[DATA]

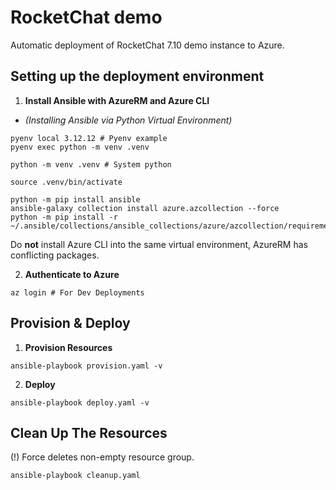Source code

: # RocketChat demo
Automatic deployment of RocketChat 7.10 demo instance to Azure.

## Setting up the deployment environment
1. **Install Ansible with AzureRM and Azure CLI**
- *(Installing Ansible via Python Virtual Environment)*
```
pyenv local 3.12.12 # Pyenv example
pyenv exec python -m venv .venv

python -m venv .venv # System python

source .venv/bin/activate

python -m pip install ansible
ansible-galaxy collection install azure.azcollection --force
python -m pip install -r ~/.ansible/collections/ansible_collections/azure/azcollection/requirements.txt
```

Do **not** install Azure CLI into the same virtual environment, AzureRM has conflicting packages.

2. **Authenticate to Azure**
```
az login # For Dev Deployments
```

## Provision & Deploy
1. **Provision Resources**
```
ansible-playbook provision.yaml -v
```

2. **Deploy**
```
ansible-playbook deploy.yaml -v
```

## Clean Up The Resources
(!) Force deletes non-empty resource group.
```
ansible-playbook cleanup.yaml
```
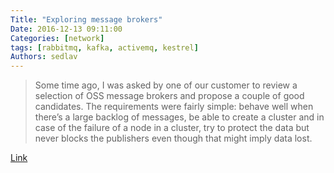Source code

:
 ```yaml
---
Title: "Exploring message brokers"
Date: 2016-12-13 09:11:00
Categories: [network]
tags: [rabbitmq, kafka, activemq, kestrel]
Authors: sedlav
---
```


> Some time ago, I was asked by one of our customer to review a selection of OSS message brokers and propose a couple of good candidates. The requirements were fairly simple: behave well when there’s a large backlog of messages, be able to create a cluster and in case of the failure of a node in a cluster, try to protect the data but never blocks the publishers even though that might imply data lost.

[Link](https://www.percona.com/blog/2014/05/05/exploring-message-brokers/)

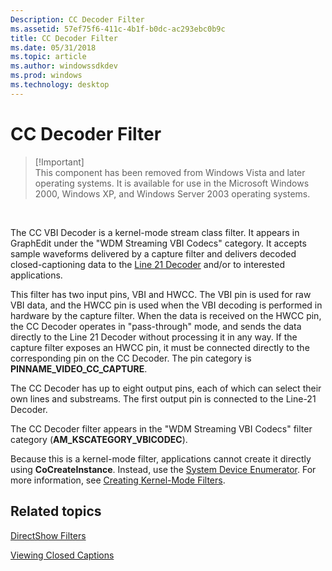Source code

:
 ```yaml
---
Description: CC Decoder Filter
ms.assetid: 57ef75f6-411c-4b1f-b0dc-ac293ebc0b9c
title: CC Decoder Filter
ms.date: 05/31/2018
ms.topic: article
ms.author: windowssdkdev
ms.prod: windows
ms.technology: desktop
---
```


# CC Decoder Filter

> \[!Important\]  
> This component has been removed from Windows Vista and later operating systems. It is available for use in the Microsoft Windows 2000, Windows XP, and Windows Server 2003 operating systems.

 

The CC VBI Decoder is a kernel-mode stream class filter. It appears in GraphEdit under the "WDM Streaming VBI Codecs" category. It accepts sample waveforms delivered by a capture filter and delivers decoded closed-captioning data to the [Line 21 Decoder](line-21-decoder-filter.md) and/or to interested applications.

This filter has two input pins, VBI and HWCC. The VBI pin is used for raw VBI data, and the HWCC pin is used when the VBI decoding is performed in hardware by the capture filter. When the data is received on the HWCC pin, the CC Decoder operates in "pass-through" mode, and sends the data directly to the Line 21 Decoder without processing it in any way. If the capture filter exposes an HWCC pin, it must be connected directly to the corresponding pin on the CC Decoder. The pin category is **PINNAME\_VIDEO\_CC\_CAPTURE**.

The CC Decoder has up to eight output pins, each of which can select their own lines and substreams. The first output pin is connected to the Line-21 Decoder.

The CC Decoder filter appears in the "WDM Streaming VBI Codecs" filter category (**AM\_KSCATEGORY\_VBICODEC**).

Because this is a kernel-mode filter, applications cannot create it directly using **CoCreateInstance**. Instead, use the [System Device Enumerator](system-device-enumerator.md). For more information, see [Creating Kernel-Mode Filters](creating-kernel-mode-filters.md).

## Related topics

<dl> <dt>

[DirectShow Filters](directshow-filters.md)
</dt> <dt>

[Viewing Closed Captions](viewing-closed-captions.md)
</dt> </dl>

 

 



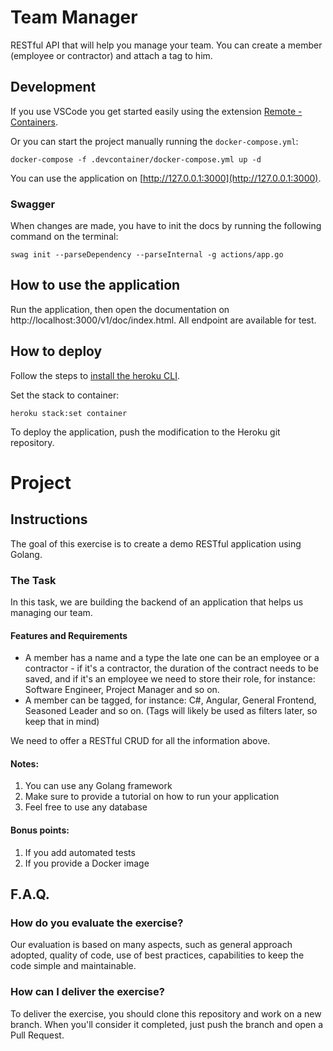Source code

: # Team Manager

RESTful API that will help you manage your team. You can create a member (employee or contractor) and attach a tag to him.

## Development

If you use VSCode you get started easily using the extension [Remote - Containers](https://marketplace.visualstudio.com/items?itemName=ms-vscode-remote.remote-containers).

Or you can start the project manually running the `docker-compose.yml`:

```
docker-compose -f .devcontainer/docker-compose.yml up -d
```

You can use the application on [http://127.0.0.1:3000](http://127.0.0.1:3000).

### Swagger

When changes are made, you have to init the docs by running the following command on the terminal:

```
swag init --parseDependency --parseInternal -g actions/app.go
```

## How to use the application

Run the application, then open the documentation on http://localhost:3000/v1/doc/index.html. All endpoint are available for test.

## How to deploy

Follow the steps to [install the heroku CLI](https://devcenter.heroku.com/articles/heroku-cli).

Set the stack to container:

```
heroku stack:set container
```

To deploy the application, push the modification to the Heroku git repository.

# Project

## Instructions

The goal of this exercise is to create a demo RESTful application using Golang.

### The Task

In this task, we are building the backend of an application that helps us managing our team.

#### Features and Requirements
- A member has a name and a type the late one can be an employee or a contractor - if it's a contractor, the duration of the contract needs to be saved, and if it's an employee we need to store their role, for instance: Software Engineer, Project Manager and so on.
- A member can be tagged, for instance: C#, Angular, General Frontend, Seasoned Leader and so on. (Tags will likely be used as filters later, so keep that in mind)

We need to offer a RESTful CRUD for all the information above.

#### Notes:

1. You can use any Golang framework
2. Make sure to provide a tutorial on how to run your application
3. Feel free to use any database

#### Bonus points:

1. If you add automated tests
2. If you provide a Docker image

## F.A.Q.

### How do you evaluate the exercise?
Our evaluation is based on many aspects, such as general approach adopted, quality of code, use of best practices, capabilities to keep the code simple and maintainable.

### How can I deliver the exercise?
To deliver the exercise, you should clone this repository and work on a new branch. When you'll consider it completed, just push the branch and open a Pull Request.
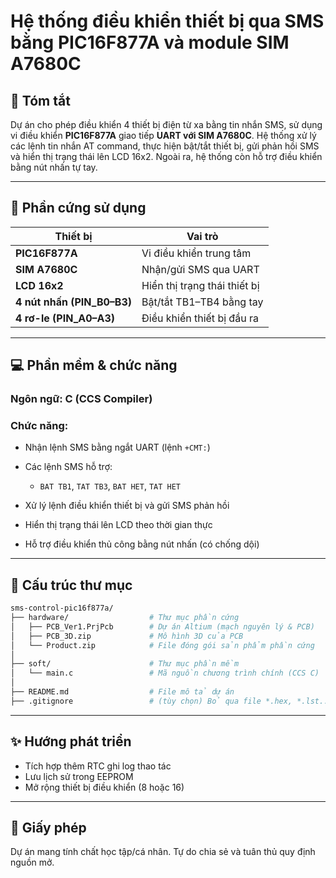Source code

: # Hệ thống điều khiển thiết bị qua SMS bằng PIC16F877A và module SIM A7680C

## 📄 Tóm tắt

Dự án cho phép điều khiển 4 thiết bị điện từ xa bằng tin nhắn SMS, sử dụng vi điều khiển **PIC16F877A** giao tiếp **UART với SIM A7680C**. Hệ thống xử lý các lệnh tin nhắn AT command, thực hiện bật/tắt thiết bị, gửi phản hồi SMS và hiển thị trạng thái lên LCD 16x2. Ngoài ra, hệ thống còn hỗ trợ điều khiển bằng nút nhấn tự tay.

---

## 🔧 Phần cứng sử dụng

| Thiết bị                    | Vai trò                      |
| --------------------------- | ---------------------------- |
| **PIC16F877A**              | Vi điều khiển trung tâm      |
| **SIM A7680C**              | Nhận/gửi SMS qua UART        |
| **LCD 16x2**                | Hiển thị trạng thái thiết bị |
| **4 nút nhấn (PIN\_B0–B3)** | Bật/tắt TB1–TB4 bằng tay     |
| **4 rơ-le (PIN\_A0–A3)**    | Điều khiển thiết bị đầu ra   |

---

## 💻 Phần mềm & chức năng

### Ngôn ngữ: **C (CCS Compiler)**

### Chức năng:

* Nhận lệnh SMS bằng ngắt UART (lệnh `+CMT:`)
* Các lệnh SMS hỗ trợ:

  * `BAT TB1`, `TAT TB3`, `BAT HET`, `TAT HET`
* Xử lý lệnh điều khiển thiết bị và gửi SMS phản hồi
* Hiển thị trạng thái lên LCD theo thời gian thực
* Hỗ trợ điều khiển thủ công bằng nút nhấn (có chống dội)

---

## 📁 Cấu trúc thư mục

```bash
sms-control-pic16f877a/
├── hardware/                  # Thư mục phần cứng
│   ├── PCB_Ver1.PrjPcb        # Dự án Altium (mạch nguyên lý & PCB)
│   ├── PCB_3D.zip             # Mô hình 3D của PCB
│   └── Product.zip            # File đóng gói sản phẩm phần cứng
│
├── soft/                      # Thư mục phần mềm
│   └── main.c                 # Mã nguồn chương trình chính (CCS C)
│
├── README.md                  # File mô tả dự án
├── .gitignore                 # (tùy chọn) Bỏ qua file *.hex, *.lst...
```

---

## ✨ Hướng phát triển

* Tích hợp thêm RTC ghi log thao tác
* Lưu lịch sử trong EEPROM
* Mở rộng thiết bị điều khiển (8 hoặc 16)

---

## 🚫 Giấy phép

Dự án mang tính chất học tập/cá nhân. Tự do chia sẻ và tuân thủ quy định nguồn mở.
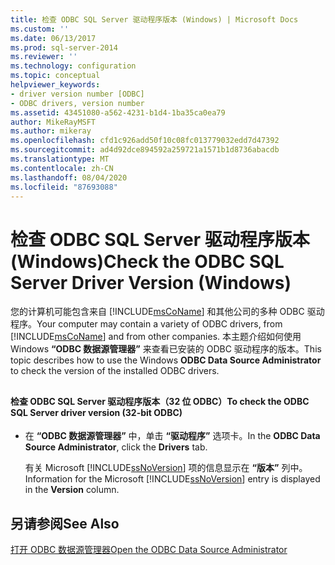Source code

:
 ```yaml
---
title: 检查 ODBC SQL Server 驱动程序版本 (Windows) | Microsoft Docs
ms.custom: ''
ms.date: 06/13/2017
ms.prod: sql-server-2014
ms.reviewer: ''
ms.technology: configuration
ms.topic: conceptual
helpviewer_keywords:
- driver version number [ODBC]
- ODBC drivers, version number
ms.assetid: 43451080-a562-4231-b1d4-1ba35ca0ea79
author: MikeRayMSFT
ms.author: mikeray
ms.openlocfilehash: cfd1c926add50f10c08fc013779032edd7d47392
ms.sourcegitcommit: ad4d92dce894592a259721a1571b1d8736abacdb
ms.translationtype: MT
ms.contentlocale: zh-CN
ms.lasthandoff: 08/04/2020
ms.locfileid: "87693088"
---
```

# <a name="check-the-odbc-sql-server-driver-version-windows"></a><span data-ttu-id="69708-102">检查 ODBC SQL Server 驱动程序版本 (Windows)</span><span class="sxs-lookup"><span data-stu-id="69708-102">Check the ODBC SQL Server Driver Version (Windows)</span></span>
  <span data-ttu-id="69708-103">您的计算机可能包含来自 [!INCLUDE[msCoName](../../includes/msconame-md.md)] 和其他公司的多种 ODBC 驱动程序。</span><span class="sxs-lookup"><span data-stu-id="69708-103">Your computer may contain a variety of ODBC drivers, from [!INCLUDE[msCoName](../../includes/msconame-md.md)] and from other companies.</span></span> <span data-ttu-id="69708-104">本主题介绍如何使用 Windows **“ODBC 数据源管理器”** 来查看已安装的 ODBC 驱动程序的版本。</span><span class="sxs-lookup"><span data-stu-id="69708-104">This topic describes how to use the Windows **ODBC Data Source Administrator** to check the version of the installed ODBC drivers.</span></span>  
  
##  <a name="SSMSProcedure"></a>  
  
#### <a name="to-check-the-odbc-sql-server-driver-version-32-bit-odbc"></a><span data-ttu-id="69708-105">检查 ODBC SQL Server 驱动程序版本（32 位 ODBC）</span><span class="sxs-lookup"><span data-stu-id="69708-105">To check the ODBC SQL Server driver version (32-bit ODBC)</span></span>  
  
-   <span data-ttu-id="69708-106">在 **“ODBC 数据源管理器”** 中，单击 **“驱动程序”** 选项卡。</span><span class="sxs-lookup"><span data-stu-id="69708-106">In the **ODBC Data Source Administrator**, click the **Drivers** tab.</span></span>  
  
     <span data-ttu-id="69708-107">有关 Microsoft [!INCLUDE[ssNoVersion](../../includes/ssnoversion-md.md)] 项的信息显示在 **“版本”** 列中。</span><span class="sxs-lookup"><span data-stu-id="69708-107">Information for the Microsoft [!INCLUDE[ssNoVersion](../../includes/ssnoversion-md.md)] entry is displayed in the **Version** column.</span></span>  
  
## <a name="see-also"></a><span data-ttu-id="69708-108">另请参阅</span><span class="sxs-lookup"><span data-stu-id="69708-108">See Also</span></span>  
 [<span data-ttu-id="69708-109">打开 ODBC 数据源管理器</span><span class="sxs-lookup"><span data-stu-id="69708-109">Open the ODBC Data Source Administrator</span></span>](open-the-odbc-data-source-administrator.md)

[/DATA]

Return only the part above that opens with the line containing "The goal of" and closes with the line containing "## 📄 Tóm tắt", exactly and with both ends, skipping the pictures.

_OUTPUT BELOW:_
The goal of this exercise is to create a demo RESTful application using Golang.

### The Task

In this task, we are building the backend of an application that helps us managing our team.

#### Features and Requirements
- A member has a name and a type the late one can be an employee or a contractor - if it's a contractor, the duration of the contract needs to be saved, and if it's an employee we need to store their role, for instance: Software Engineer, Project Manager and so on.
- A member can be tagged, for instance: C#, Angular, General Frontend, Seasoned Leader and so on. (Tags will likely be used as filters later, so keep that in mind)

We need to offer a RESTful CRUD for all the information above.

#### Notes:

1. You can use any Golang framework
2. Make sure to provide a tutorial on how to run your application
3. Feel free to use any database

#### Bonus points:

1. If you add automated tests
2. If you provide a Docker image

## F.A.Q.

### How do you evaluate the exercise?
Our evaluation is based on many aspects, such as general approach adopted, quality of code, use of best practices, capabilities to keep the code simple and maintainable.

### How can I deliver the exercise?
To deliver the exercise, you should clone this repository and work on a new branch. When you'll consider it completed, just push the branch and open a Pull Request.
Source code

: # Hệ thống điều khiển thiết bị qua SMS bằng PIC16F877A và module SIM A7680C

## 📄 Tóm tắt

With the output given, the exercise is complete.